[Records — start]

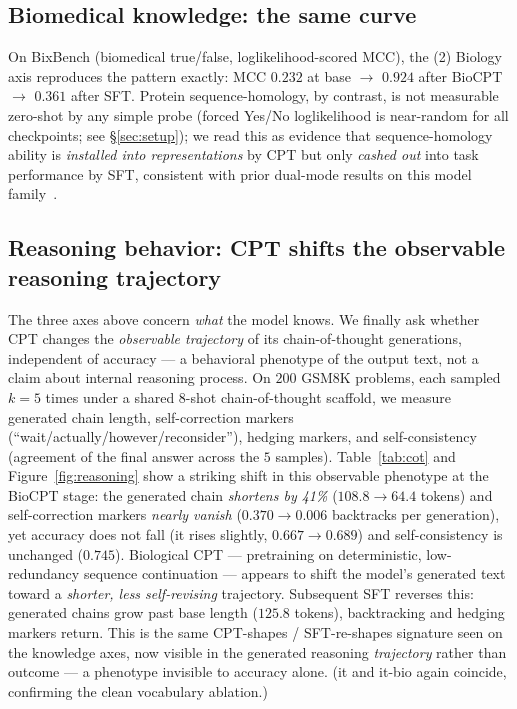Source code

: \subsection{Biomedical knowledge: the same curve}
On BixBench (biomedical true/false, loglikelihood-scored MCC), the (2) Biology axis reproduces the
pattern exactly: MCC $0.232$ at base $\to$ $\mathbf{0.924}$ after BioCPT $\to$ $0.361$ after SFT.
Protein sequence-homology, by contrast, is not measurable zero-shot by any simple probe (forced
Yes/No loglikelihood is near-random for all checkpoints; see \S\ref{sec:setup}); we read this as
evidence that sequence-homology ability is \emph{installed into representations} by CPT but only
\emph{cashed out} into task performance by SFT, consistent with prior dual-mode results on this
model family~\citep{wang2026omnigene}.

\subsection{Reasoning behavior: CPT shifts the observable reasoning trajectory}
The three axes above concern \emph{what} the model knows. We finally ask whether CPT changes the
\emph{observable trajectory} of its chain-of-thought generations, independent of accuracy --- a
behavioral phenotype of the output text, not a claim about internal reasoning process. On $200$
GSM8K problems, each sampled $k{=}5$ times under a shared 8-shot chain-of-thought scaffold, we
measure generated chain length, self-correction markers (``wait/actually/however/reconsider''),
hedging markers, and self-consistency (agreement of the final answer across the $5$ samples).
Table~\ref{tab:cot} and Figure~\ref{fig:reasoning} show a striking shift in this observable
phenotype at the BioCPT stage: the generated chain \emph{shortens by 41\%} ($108.8\!\to\!64.4$
tokens) and self-correction markers \emph{nearly vanish} ($0.370\!\to\!0.006$ backtracks per
generation), yet accuracy does not fall (it rises slightly, $0.667\!\to\!0.689$) and
self-consistency is unchanged ($0.745$). Biological CPT --- pretraining on deterministic,
low-redundancy sequence continuation --- appears to shift the model's generated text toward a
\emph{shorter, less self-revising} trajectory. Subsequent SFT reverses this: generated chains
grow past base length ($125.8$ tokens), backtracking and hedging markers return. This is the
same CPT-shapes / SFT-re-shapes signature seen on the knowledge axes, now visible in the
generated reasoning \emph{trajectory} rather than outcome --- a phenotype invisible to accuracy
alone. (it and it-bio again coincide, confirming the clean vocabulary ablation.)

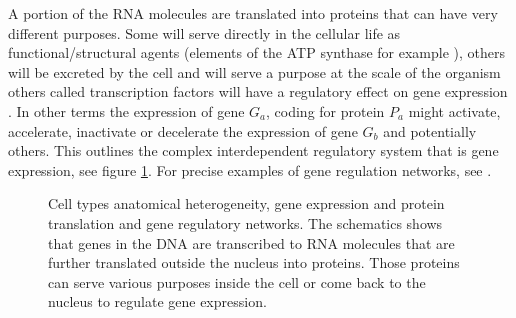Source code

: 	A portion of the RNA molecules are translated into proteins that can have very different purposes. Some will serve directly in the cellular life as functional/structural agents (elements of the ATP synthase for example \cite{boyer97}), others will be excreted by the cell and will serve a purpose at the scale of the organism \cite{kaiser84} others called transcription factors will have a regulatory effect on gene expression \cite{mitchell89}. In other terms the expression of gene $G_a$, coding for protein $P_a$ might activate, accelerate, inactivate or decelerate the expression of gene $G_b$ and potentially others. This outlines the complex interdependent regulatory system that is gene expression, see figure \ref{fig:cells}. For precise examples of gene regulation networks, see \cite{gossen92, shinozaki03,fuqua01,balmer02}.\\
	
\begin{figure}[bth]
        \myfloatalign
         \quad
        \caption{Cell types anatomical heterogeneity, gene expression and protein translation and gene regulatory networks. The schematics shows that genes in the DNA are transcribed to RNA molecules that are further translated outside the nucleus into proteins. Those proteins can serve various purposes inside the cell or come back to the nucleus to regulate gene expression.}\label{fig:cells}
\end{figure}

[Records — finish]

Your task
Only lines holding the word "axes" are wanted here; copy each from the listing.

Solved problem
The three axes above concern \emph{what} the model knows. We finally ask whether CPT changes the
same CPT-shapes / SFT-re-shapes signature seen on the knowledge axes, now visible in the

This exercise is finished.